The Chargers blew another lead and lost another game yesterday, but they may have gained something more important if they want to stay in San Diego.
According to David Garrick of the San Diego Union-Tribune, mayor Kevin Faulconer has endorsed the team’s stadium ballot measure after getting “financial safeguards and other concessions” from the team.
The relationship between the mayor and the team hasn’t always been so positive, but the thaw between the two sides could help toward some arrangement for the team even if the Nov. 8 ballot known as “Measure C” fails.
“This is about working toward common goals that will get solutions for the public good,” Faulconer said. “We put aside differences to find common ground.”
Faulconer said the team agreed to eight concessions which strengthen the chance of success for the measure, which would raise hotel taxes from 12.5 percent to 16.5 percent to pay for a downtown stadium and convention center annex.

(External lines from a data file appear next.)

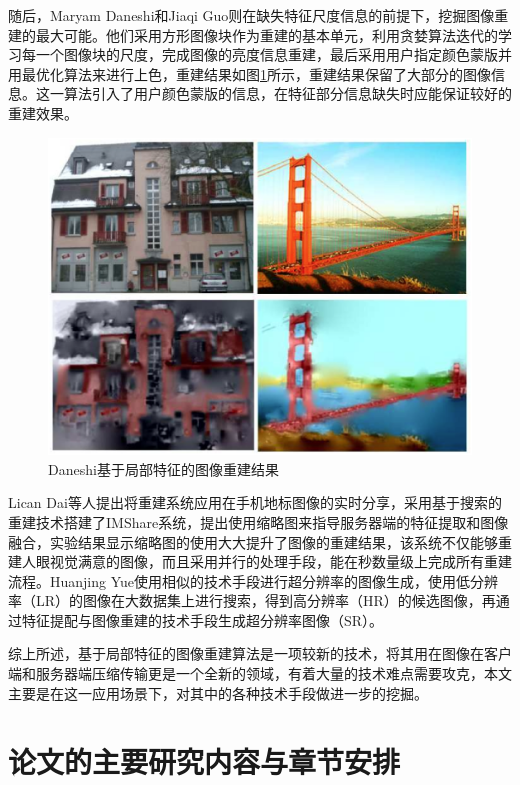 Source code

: 随后，Maryam Daneshi和Jiaqi Guo\cite{Daneshi:2011wi}则在缺失特征尺度信息的前提下，挖掘图像重建的最大可能。他们采用方形图像块作为重建的基本单元，利用贪婪算法迭代的学习每一个图像块的尺度，完成图像的亮度信息重建，最后采用用户指定颜色蒙版并用最优化算法来进行上色，重建结果如图\ref{fig:Daneshi_res}所示，重建结果保留了大部分的图像信息。这一算法引入了用户颜色蒙版的信息，在特征部分信息缺失时应能保证较好的重建效果。
\begin{figure}
\centering\includegraphics[width=15cm]{imgs/ch1/Daneshi_res}
\caption{Daneshi基于局部特征的图像重建结果}
\label{fig:Daneshi_res}
\end{figure}

Lican Dai等人提出将重建系统应用在手机地标图像的实时分享\cite{Dai:2012vn}，采用基于搜索的重建技术搭建了IMShare系统，提出使用缩略图来指导服务器端的特征提取和图像融合，实验结果显示缩略图的使用大大提升了图像的重建结果，该系统不仅能够重建人眼视觉满意的图像，而且采用并行的处理手段，能在秒数量级上完成所有重建流程。Huanjing Yue使用相似的技术手段进行超分辨率的图像生成，使用低分辨率（LR）的图像在大数据集上进行搜索，得到高分辨率（HR）的候选图像，再通过特征提配与图像重建的技术手段生成超分辨率图像（SR）。

综上所述，基于局部特征的图像重建算法是一项较新的技术，将其用在图像在客户端和服务器端压缩传输更是一个全新的领域，有着大量的技术难点需要攻克，本文主要是在这一应用场景下，对其中的各种技术手段做进一步的挖掘。

\section{论文的主要研究内容与章节安排}
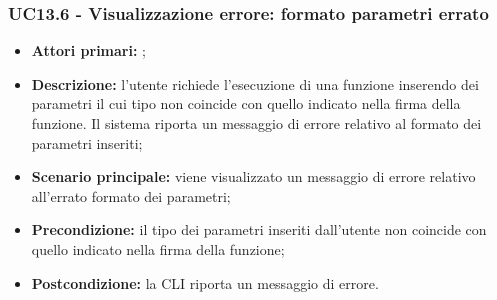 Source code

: \subsubsection{UC13.6 - Visualizzazione errore: formato parametri errato}
\begin{itemize}
	\item \textbf{Attori primari:} \ua{};
	\item \textbf{Descrizione:} l’utente richiede l’esecuzione di una funzione inserendo dei parametri il cui tipo non coincide con quello indicato nella firma della funzione. Il sistema riporta un messaggio di errore relativo al formato dei parametri inseriti;
	\item \textbf{Scenario principale:} viene visualizzato un messaggio di errore relativo all'errato formato dei parametri;
	\item \textbf{Precondizione:} il  tipo dei parametri inseriti dall'utente non coincide con quello indicato nella firma della funzione; 
	\item \textbf{Postcondizione:} la CLI riporta un messaggio di errore.
\end{itemize} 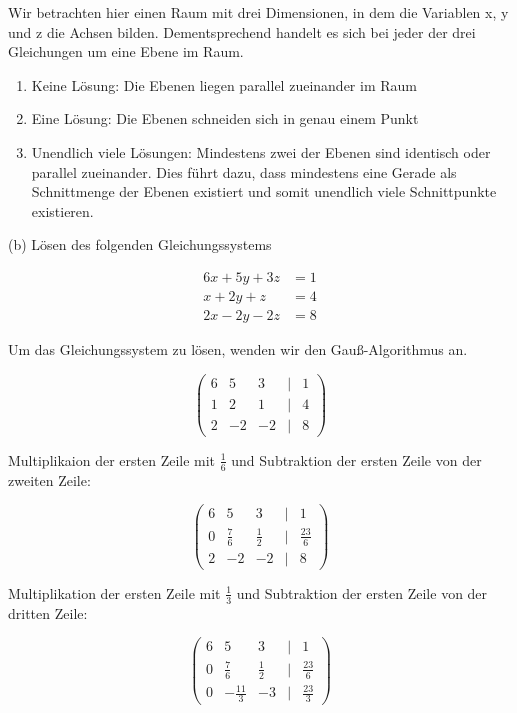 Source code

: \documentclass[11pt]{article}
\begin{document}
Wir betrachten hier einen Raum mit drei Dimensionen, in dem die Variablen x, y und z die Achsen bilden.
Dementsprechend handelt es sich bei jeder der drei Gleichungen um eine Ebene im Raum.

\begin{enumerate}
    \item  Keine Lösung: Die Ebenen liegen parallel zueinander im Raum
    \item  Eine Lösung: Die Ebenen schneiden sich in genau einem Punkt
    \item  Unendlich viele Lösungen: Mindestens zwei der Ebenen sind identisch oder parallel zueinander. Dies führt dazu, dass mindestens eine Gerade als Schnittmenge der Ebenen existiert und somit unendlich viele Schnittpunkte existieren.
\end{enumerate}
\bigskip

(b) Lösen des folgenden Gleichungssystems

\[
\begin{aligned}
    6x + 5y + 3z & = 1 \\
    x + 2y + z & = 4 \\
    2x - 2y - 2z & = 8
\end{aligned}
\]
\bigskip

Um das Gleichungssystem zu lösen, wenden wir den Gauß-Algorithmus an.

\[
\begin{pmatrix}
    6 & 5 & 3 & | & 1 \\
    1 & 2 & 1 & | & 4 \\
    2 & -2 & -2 & | & 8
\end{pmatrix}
\]

Multiplikaion der ersten Zeile mit $\frac{1}{6}$ und Subtraktion der ersten Zeile von der zweiten Zeile:

\[
\begin{pmatrix}
    6 & 5 & 3 & | & 1 \\
    0 & \frac{7}{6} & \frac{1}{2} & | & \frac{23}{6} \\
    2 & -2 & -2 & | & 8
\end{pmatrix}
\]

Multiplikation der ersten Zeile mit $\frac{1}{3}$ und Subtraktion der ersten Zeile von der dritten Zeile:

\[
\begin{pmatrix}
    6 & 5 & 3 & | & 1 \\
    0 & \frac{7}{6} & \frac{1}{2} & | & \frac{23}{6} \\
    0 & -\frac{11}{3} & -3 & | & \frac{23}{3}
\end{pmatrix}
\]
\end{document}
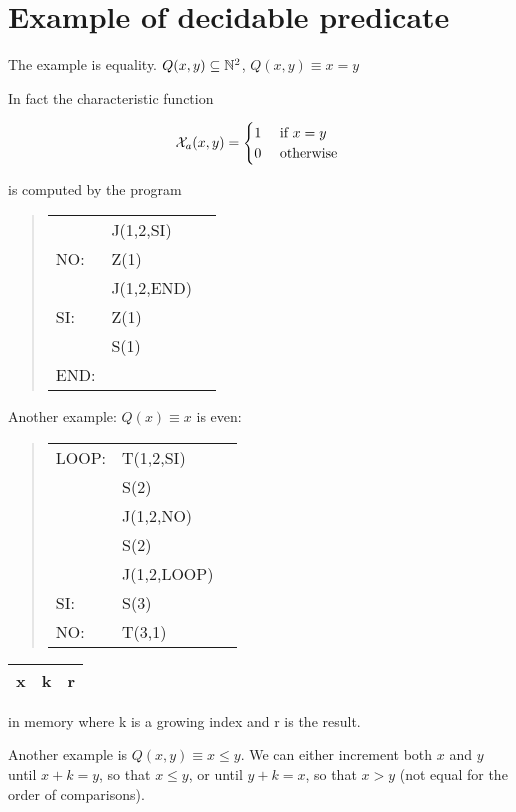 \section {Example of decidable predicate}

The example is equality. $ Q(x,y) \subseteq \mathbb{N}^2 $, $ Q(x,y) \equiv x = y $

In fact the characteristic function

\begin{equation*}
\mathcal{X}_a(x,y) = \begin{cases}
1 & $ if $ x = y  \\
0 & $ otherwise $
\end{cases}
\end{equation*}

is computed by the program

\begin{quote}
\begin{tabular}{lll}
& J(1,2,SI)  \\
NO:  & Z(1)       \\
& J(1,2,END) \\
SI:  & Z(1)       \\
& S(1)       \\
END: &
\end{tabular}
\end{quote}

Another example: $ Q(x) \equiv x $ is even:

\begin{quote}
\begin{tabular}{lll}
LOOP: & T(1,2,SI)   \\
& S(2)        \\
& J(1,2,NO)   \\
& S(2)        \\
& J(1,2,LOOP) \\
SI:   & S(3)        \\
NO:   & T(3,1)
\end{tabular}
\end{quote}

\begin{tabu}{|c|c|c|}
\hline
x & k & r \\
\hline
\end{tabu} in memory where k is a growing index and r is the result.

Another example is $Q(x,y) \equiv x \leq y$. We can either increment both $x$ and $y$ until $x+k=y$, so that $x\leq y$, or until $y+k=x$, so that $x>y$ (not equal for the order of comparisons).

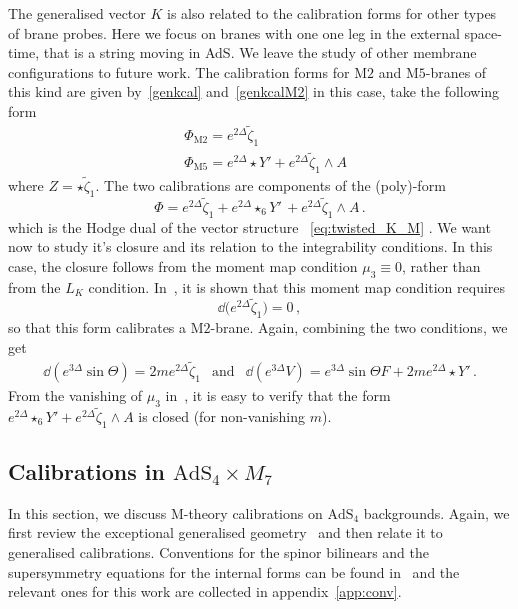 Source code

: \documentclass[debug]{phd}
\begin{document}
The generalised vector $K$ is also related to the calibration forms for other types of brane probes. 
Here we focus on branes with one one leg in the external space-time, that is a string moving in AdS. 
We leave the study of other membrane configurations to future work.
The calibration forms for $\mathrm{M}2$ and $\mathrm{M}5$-branes of this kind are given by~\eqref{genkcal} and~\eqref{genkcalM2} in this case, take the following form
%
	\begin{align}
		& \Phi_{\mathrm{M}2} = e^{2\Delta} \tilde{\zeta}_1 \\
		& \Phi_{\mathrm{M}5} = e^{2\Delta} \star Y' + e^{2\Delta} \tilde{\zeta}_1 \wedge A 
	\end{align}
%
where $Z = \star \tilde{\zeta}_1$. 
The two calibrations are components of the (poly)-form 
%
	\begin{equation}
	\label{eq:cal_M_q1}
		\Phi= e^{2\Delta}\tilde{\zeta}_1 +e^{2\Delta}\star_6 Y'\, + e^{2\Delta} \tilde{\zeta}_1 \wedge A\, .
	\end{equation}
%
which is the Hodge dual of the vector structure ~\eqref{eq:twisted_K_M} . 
We want now to study it's closure and its relation to the integrability conditions.
In this case, the closure follows from the moment map condition $\mu_3 \equiv 0$, rather than from the $L_{K}$ condition. 
In~\cite{AshmoreESE}, it is shown that this moment map condition requires
%
\begin{equation}
	\dd  \bigl( e^{2\Delta} \tilde{\zeta}_1\bigr) = 0\, ,
\end{equation}
%
so that this form calibrates a $\mathrm{M}2$-brane. 
Again, combining the two conditions, we get
%
\begin{equation}
	\begin{array}{lcr}
		\dd  \left( e^{3\Delta} \sin\Theta \right) = 2 m e^{2\Delta} \tilde{\zeta}_1 & \mbox{and} & \dd  \left( e^{3\Delta} V\right) = e^{3\Delta} \sin \Theta F + 2m e^{2\Delta} \star Y'\, .
	 \end{array}
\end{equation}
%
From the vanishing of $\mu_3$ in~\cite{AshmoreESE}, it is easy to verify that the form $e^{2\Delta} \star_6 Y' + e^{2\Delta}\tilde{\zeta}_1 \wedge A$ is closed (for non-vanishing $m$).
%
%
%
\subsection{\texorpdfstring{Calibrations in $\mathrm{AdS}_4 \times M_7$}{Calibrations on AdS4 x M7}}
\label{M-thAdS4}
%
In this section, we discuss M-theory calibrations on $\mathrm{AdS}_4$ backgrounds. 
Again, we first review the exceptional generalised geometry~\cite{AshmoreESE} and then relate it to generalised calibrations.
Conventions for the spinor bilinears and the supersymmetry equations for the internal forms can be found in~\cite{Gabella:2012rc} and the relevant ones for this work are collected in appendix~\ref{app:conv}. 
\end{document}
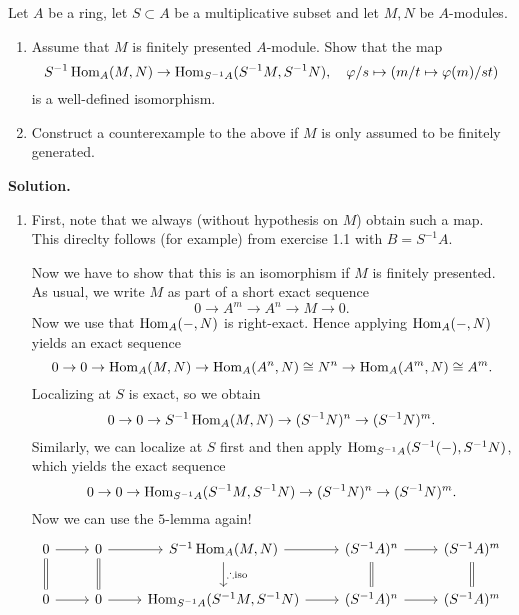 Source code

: \documentclass[a4paper,11pt]{article}
\begin{document}
Let $A$ be a ring, let $S \subset A$ be a multiplicative subset and let 
$M,N$ be $A$-modules.
\begin{enumerate}
    \item Assume that $M$ is finitely presented $A$-module. Show that the
        map 
        \begin{equation*}
            S^{-1} \operatorname{Hom}_A(M,N) \to \operatorname{Hom}_{S^{-1}A}(S^{-1}M, S^{-1}N), \quad
            \varphi/s \mapsto (m/t \mapsto \varphi(m)/st)
        \end{equation*}
        is a well-defined isomorphism.
    \item Construct a counterexample to the above if $M$ is only assumed
        to be finitely generated.
\end{enumerate}
\textbf{Solution.}
\begin{enumerate}
    \item First, note that we always (without hypothesis on $M$) obtain such a
        map. This direclty follows (for example) from exercise 1.1 with $B = S^{-1}A$.

        Now we have to show that this is an isomorphism if $M$ is finitely presented.
        As usual, we write $M$ as part of a short exact sequence
        \begin{equation*}
            0 \to A^m \to A^n \to M \to 0.
        \end{equation*}
    Now we use that $\operatorname{Hom}_A(-,N)$ is right-exact. Hence applying $\operatorname{Hom}_A(-,N)$ yields
    an exact sequence
    \begin{equation*}
        0 \to 0 \to \operatorname{Hom}_A(M, N) \to \operatorname{Hom}_A(A^n,N) \cong N^n \to \operatorname{Hom}_A(A^m,N) \cong A^m.
    \end{equation*}
    Localizing at $S$ is exact, so we obtain
    \begin{equation*}
        0 \to 0 \to S^{-1}\operatorname{Hom}_A(M, N) \to (S^{-1}N)^n \to (S^{-1}N)^m.
    \end{equation*}   
    Similarly, we can localize at $S$ first and then apply
    $\operatorname{Hom}_{S^{-1}A}(S^{-1}(-), S^{-1}N)$, which yields the exact sequence
    \begin{equation*}
        0 \to 0 \to \operatorname{Hom}_{S^{-1}A}(S^{-1}M, S^{-1}N) \to (S^{-1}N)^n \to
        (S^{-1}N)^m.
    \end{equation*}
    Now we can use the $5$-lemma again!
\[\begin{tikzcd}[ampersand replacement=\&]
	0 \& 0 \& {S^{-1}\Hom_A(M,N)} \& {(S^{-1}A)^n} \& {(S^{-1}A)^m} \\
	0 \& 0 \& {\Hom_{S^{-1}A}(S^{-1}M, S^{-1}N)} \& {(S^{-1}A)^n} \& {(S^{-1}A)^m}
	\arrow[Rightarrow, no head, from=1-1, to=2-1]
	\arrow[Rightarrow, no head, from=1-2, to=2-2]
	\arrow[Rightarrow, no head, from=1-4, to=2-4]
	\arrow[Rightarrow, no head, from=1-5, to=2-5]
	\arrow["{\therefore \text{iso}}", from=1-3, to=2-3]
	\arrow[from=1-2, to=1-3]
	\arrow[from=1-1, to=1-2]
	\arrow[from=2-1, to=2-2]
	\arrow[from=2-2, to=2-3]
	\arrow[from=2-3, to=2-4]
	\arrow[from=2-4, to=2-5]
	\arrow[from=1-3, to=1-4]
	\arrow[from=1-4, to=1-5]
\end{tikzcd}\]


\end{enumerate}
\end{document}
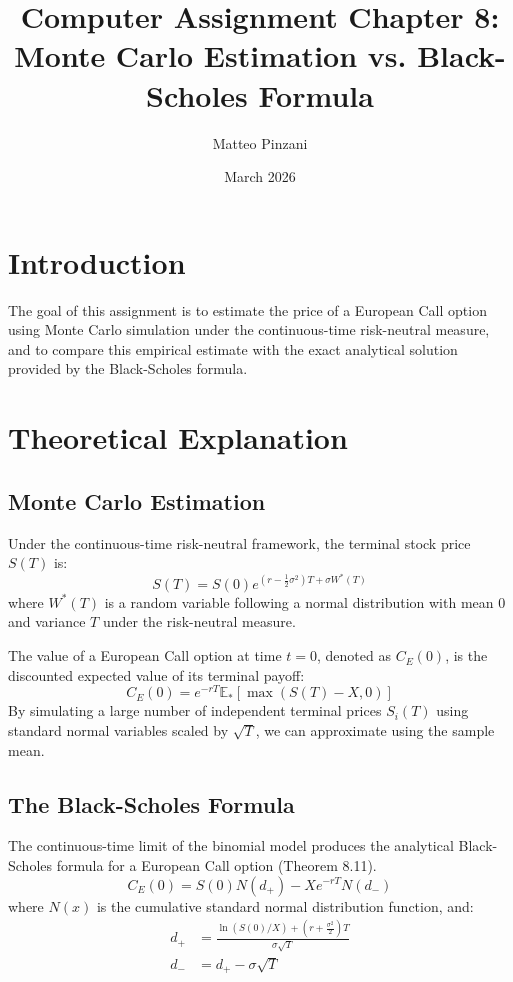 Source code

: \documentclass{article}
\title{Computer Assignment Chapter 8: \\ Monte Carlo Estimation vs. Black-Scholes Formula}
\author{Matteo Pinzani}
\date{March 2026}
\begin{document}
\maketitle

\section{Introduction}
The goal of this assignment is to estimate the price of a European Call option using Monte Carlo simulation under the continuous-time risk-neutral measure, and to compare this empirical estimate with the exact analytical solution provided by the Black-Scholes formula.

\section{Theoretical Explanation}

\subsection{Monte Carlo Estimation}
Under the continuous-time risk-neutral framework, the terminal stock price $S(T)$ is:
\begin{equation}
    S(T) = S(0) e^{(r - \frac{1}{2}\sigma^2)T + \sigma W^*(T)}
\end{equation}
where $W^*(T)$ is a random variable following a normal distribution with mean $0$ and variance $T$ under the risk-neutral measure.

The value of a European Call option at time $t=0$, denoted as $C_E(0)$, is the discounted expected value of its terminal payoff:
\begin{equation}
    C_E(0) = e^{-rT} \mathbb{E}_*[\max(S(T) - X, 0)]
\end{equation}
By simulating a large number of independent terminal prices $S_i(T)$ using standard normal variables scaled by $\sqrt{T}$, we can approximate using the sample mean.

\subsection{The Black-Scholes Formula}
The continuous-time limit of the binomial model produces the analytical Black-Scholes formula for a European Call option (Theorem 8.11).
\begin{equation}
    C_E(0) = S(0)N(d_+) - X e^{-rT}N(d_-)
\end{equation}
where $N(x)$ is the cumulative standard normal distribution function, and:
\begin{align*}
    d_+ &= \frac{\ln(S(0)/X) + (r + \frac{\sigma^2}{2})T}{\sigma \sqrt{T}} \\
    d_- &= d_+ - \sigma \sqrt{T}
\end{align*}
\end{document}
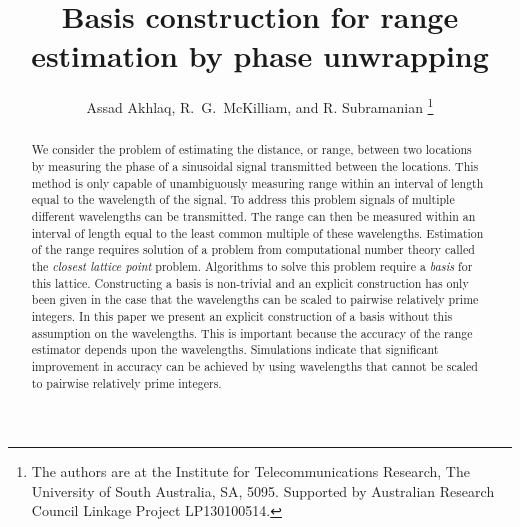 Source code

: \documentclass[10pt,twocolumn,twoside]{IEEEtran}
\title{Basis construction for range estimation by phase unwrapping}
\author{Assad Akhlaq, R.~G.~McKilliam, and R. Subramanian 
\thanks{The authors are at the Institute for Telecommunications Research, The University of South Australia, SA, 5095.  Supported by Australian Research Council Linkage Project LP130100514.}
}
\begin{document}
% 
\maketitle


%
\begin{abstract}


We consider the problem of estimating the distance, or range, between two locations by measuring the phase of a sinusoidal signal transmitted between the locations. This method is only capable of unambiguously measuring range within an interval of length equal to the wavelength of the signal. To address this problem signals of multiple different wavelengths can be transmitted.  The range can then be measured within an interval of length equal to the least common multiple of these wavelengths.  Estimation of the range requires solution of a problem from computational number theory called the \emph{closest lattice point} problem.  Algorithms to solve this problem require a \emph{basis} for this lattice.  Constructing a basis is non-trivial and an explicit construction has only been given in the case that the wavelengths can be scaled to pairwise relatively prime integers.  In this paper we present an explicit construction of a basis without this assumption on the wavelengths.  This is important because the accuracy of the range estimator depends upon the wavelengths.  Simulations indicate that significant improvement in accuracy can be achieved by using wavelengths that cannot be scaled to pairwise relatively prime integers.



\end{abstract}
\end{document}
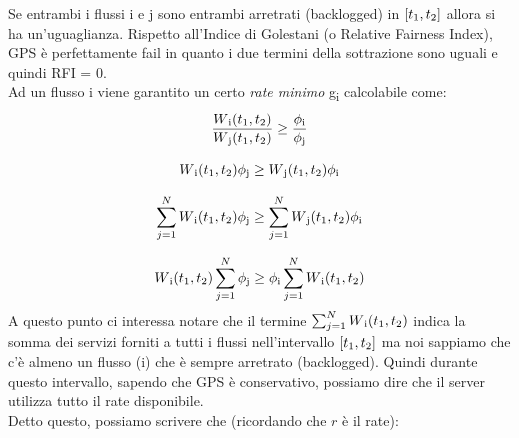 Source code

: \documentclass{article}
\begin{document}
Se entrambi i flussi i e j sono entrambi arretrati (backlogged) in \( [t\textsubscript{1}, t\textsubscript{2}] \) allora si ha un'uguaglianza. Rispetto all'Indice di Golestani (o Relative Fairness Index), GPS è perfettamente fail in quanto i due termini della sottrazione sono uguali e quindi RFI = 0.\\
Ad un flusso i viene garantito un certo \textit{rate minimo} g\textsubscript{i} calcolabile come:
\[ \frac{W\textsubscript{i}(t\textsubscript{1}, t\textsubscript{2})}{W\textsubscript{j}(t\textsubscript{1}, t\textsubscript{2})} \geq \frac{\phi\textsubscript{i}}{\phi\textsubscript{j}}\]

\[ W\textsubscript{i}(t\textsubscript{1}, t\textsubscript{2})\phi\textsubscript{j} \geq W\textsubscript{j}(t\textsubscript{1}, t\textsubscript{2})\phi\textsubscript{i}\]

\[ \sum_{j=1}^{N} W\textsubscript{i}(t\textsubscript{1}, t\textsubscript{2})\phi\textsubscript{j} \geq \sum_{j=1}^{N} W\textsubscript{j}(t\textsubscript{1}, t\textsubscript{2})\phi\textsubscript{i} \]

\[ W\textsubscript{i}(t\textsubscript{1}, t\textsubscript{2})\sum_{j=1}^{N} \phi\textsubscript{j} \geq 
\phi\textsubscript{i}\sum_{j=1}^{N} W\textsubscript{i}(t\textsubscript{1}, t\textsubscript{2}) \]
A questo punto ci interessa notare che il termine \( \sum_{j=1}^{N} W\textsubscript{i}(t\textsubscript{1}, t\textsubscript{2}) \) indica la somma dei servizi forniti a tutti i flussi nell'intervallo \( [t\textsubscript{1}, t\textsubscript{2}] \) ma noi sappiamo che c'è almeno un flusso (i) che è sempre arretrato (backlogged). Quindi durante questo intervallo, sapendo che GPS è conservativo, possiamo dire che il server utilizza tutto il rate disponibile.\\
Detto questo, possiamo scrivere che (ricordando che \( r \) è il rate):
\end{document}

The team agreed to cover any overages in construction costs or land costs beyond current estimates, and guarantees the city’s general fund won’t be used for the project.
The team also agreed to give the city all the revenue from non-NFL events at the stadium and committed to stay in San Diego until the initial debt on the project is paid off, as well as promising to pay off preliminary costs if the team leaves before construction begins, among others.
Measure C would require two-thirds of the vote to be approved, but having Faulconer on board seems to be a strong step toward its chances. If approved, the Chargers would pay $650 million for their share of the stadium portion of the project, with $300 million of that coming from the league. The remaining $1.15 billion would be funded by selling bonds which would be paid back with the higher hotel tax money.